#### [WHAT TO PRODUCE]
Go through the entries below and give the number of lines that have the string "DerivedData", and only that.

#### [RAW DATA]
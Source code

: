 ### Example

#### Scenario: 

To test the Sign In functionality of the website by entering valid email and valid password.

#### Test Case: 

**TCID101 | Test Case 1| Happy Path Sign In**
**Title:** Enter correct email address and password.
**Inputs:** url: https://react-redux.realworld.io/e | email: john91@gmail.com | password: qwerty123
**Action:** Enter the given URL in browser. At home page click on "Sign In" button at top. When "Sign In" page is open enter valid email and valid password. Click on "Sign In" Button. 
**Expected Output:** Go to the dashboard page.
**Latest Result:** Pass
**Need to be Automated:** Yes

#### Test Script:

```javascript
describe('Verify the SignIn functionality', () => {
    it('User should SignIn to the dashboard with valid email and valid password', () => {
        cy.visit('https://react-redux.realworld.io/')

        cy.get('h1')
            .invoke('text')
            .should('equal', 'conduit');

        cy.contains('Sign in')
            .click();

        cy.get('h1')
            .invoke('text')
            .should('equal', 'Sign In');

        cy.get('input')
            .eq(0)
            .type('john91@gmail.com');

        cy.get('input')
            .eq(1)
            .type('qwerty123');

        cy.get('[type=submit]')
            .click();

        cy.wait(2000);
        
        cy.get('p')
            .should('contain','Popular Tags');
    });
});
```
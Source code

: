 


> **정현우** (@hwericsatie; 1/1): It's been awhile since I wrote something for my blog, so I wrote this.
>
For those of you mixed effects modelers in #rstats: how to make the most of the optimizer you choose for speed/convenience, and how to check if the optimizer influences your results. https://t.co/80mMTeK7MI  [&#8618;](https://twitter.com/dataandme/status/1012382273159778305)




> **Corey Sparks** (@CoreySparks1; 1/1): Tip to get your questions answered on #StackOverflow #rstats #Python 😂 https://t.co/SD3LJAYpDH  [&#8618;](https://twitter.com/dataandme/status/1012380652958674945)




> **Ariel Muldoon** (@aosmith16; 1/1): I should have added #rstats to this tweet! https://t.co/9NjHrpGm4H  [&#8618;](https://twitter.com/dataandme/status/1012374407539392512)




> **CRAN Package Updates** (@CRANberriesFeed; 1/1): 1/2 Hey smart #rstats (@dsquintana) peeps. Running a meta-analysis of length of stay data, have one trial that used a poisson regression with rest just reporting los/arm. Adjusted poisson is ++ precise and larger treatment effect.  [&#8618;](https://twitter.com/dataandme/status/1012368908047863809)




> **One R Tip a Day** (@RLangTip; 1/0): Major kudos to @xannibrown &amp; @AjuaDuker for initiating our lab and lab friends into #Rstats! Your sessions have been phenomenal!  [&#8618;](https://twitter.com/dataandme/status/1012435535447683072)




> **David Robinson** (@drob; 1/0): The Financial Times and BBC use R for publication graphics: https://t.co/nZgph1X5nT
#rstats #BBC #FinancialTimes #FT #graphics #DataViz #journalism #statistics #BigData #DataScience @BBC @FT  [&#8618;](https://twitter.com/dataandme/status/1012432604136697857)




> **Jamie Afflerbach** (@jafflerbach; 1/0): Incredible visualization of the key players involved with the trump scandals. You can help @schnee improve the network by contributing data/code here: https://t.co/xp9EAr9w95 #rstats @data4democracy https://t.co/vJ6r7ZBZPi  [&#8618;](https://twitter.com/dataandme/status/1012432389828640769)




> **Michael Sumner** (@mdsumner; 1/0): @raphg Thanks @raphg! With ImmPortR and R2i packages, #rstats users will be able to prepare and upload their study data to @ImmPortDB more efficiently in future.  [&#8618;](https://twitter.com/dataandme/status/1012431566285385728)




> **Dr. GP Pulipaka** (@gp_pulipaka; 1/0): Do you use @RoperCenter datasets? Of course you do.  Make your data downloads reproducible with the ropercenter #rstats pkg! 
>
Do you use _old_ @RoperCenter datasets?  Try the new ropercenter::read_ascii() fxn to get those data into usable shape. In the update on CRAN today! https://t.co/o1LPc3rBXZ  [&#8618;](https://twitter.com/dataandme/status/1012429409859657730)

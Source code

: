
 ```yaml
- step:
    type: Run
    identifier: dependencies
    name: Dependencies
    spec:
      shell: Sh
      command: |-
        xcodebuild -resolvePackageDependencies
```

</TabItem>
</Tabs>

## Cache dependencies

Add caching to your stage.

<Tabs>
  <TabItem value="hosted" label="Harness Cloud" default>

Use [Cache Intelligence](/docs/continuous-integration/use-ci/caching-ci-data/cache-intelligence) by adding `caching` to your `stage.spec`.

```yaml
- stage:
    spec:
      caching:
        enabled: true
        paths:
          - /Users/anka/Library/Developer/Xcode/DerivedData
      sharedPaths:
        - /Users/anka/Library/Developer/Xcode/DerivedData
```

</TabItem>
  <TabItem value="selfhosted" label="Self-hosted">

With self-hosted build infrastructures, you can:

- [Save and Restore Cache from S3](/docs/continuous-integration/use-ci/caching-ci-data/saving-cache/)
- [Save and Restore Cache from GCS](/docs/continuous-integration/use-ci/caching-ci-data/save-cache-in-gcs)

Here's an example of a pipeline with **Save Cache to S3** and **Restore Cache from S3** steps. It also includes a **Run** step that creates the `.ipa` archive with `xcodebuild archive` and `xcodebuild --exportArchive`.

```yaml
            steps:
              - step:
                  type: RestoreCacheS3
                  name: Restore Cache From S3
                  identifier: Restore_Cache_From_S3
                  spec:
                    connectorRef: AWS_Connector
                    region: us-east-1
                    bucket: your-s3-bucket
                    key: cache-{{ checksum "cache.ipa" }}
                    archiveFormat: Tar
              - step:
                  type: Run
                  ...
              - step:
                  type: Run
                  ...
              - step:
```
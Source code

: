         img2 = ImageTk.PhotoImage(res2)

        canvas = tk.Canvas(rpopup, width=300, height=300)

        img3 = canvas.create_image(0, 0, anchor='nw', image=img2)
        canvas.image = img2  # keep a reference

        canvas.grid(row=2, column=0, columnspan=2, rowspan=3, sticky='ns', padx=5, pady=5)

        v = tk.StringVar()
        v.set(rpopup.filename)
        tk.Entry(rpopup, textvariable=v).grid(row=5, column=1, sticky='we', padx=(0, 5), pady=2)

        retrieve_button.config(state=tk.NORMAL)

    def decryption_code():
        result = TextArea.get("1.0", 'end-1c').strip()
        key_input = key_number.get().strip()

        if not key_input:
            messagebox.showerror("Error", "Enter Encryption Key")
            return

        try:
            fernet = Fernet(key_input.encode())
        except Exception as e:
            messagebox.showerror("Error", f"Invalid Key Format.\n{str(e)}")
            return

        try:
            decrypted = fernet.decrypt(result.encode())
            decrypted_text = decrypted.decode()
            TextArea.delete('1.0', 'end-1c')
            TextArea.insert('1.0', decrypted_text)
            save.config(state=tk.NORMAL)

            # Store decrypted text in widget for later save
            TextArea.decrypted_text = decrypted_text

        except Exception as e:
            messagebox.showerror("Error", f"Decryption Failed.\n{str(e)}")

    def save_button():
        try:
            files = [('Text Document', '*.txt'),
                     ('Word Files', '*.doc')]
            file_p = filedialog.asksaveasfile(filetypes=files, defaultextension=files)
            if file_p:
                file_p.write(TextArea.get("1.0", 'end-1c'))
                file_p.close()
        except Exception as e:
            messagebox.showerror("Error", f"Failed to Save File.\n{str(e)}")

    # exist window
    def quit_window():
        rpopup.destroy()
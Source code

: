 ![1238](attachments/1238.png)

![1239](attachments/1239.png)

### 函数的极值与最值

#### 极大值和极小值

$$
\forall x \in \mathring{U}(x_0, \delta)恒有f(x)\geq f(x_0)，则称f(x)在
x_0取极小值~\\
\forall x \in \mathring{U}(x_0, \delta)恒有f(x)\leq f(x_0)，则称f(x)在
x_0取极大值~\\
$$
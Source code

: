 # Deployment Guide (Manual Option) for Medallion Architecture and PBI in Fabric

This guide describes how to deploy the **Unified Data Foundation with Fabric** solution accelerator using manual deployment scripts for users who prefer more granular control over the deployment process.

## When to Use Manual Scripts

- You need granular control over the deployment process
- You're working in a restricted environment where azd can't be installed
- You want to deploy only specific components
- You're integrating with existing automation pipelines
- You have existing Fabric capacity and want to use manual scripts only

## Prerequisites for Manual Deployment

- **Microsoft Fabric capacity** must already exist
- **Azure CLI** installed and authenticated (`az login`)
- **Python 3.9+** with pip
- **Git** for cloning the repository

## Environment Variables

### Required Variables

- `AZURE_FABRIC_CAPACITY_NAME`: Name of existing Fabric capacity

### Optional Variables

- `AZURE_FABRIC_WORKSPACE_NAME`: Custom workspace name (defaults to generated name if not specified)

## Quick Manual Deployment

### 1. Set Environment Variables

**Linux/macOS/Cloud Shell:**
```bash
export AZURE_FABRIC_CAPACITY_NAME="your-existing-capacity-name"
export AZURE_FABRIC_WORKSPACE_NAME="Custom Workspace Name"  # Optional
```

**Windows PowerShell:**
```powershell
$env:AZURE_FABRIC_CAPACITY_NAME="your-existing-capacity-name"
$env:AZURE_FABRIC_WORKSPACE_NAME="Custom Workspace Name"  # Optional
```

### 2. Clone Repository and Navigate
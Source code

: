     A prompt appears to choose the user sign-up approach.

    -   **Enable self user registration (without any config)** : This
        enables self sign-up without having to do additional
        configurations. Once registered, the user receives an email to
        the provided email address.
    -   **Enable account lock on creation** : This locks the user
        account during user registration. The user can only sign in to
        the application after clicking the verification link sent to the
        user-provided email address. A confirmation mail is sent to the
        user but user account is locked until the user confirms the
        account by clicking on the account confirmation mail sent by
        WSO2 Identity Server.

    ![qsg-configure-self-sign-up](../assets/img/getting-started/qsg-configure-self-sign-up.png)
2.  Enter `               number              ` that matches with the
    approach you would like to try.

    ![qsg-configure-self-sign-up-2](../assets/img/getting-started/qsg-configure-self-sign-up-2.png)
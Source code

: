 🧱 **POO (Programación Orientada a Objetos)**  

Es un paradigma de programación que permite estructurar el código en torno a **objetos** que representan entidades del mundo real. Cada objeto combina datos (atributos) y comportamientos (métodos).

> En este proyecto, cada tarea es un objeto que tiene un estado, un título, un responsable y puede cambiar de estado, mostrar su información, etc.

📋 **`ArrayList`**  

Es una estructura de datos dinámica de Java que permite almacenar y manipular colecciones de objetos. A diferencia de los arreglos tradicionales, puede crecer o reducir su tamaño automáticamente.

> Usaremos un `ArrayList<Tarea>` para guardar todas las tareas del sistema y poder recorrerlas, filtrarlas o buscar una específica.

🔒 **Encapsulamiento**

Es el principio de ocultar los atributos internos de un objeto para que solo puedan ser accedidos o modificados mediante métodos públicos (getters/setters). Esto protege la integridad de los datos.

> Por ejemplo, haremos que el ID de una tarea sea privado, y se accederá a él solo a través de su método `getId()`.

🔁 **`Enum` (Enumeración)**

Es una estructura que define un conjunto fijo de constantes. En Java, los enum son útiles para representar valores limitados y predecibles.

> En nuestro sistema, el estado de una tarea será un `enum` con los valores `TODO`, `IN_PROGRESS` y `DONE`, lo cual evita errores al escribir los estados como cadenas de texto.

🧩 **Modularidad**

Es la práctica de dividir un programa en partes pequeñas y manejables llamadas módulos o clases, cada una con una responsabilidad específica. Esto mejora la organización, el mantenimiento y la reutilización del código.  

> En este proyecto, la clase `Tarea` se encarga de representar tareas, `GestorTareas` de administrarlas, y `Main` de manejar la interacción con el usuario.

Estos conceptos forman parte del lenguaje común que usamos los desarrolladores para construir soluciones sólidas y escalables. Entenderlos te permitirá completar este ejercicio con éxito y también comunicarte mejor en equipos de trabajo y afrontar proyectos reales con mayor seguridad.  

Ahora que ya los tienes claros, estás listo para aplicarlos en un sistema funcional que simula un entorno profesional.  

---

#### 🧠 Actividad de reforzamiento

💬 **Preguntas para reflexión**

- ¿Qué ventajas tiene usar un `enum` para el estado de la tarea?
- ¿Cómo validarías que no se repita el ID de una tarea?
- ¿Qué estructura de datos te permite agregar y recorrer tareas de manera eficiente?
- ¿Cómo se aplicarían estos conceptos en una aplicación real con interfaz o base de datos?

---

#### [FINISHED EXERCISE]
2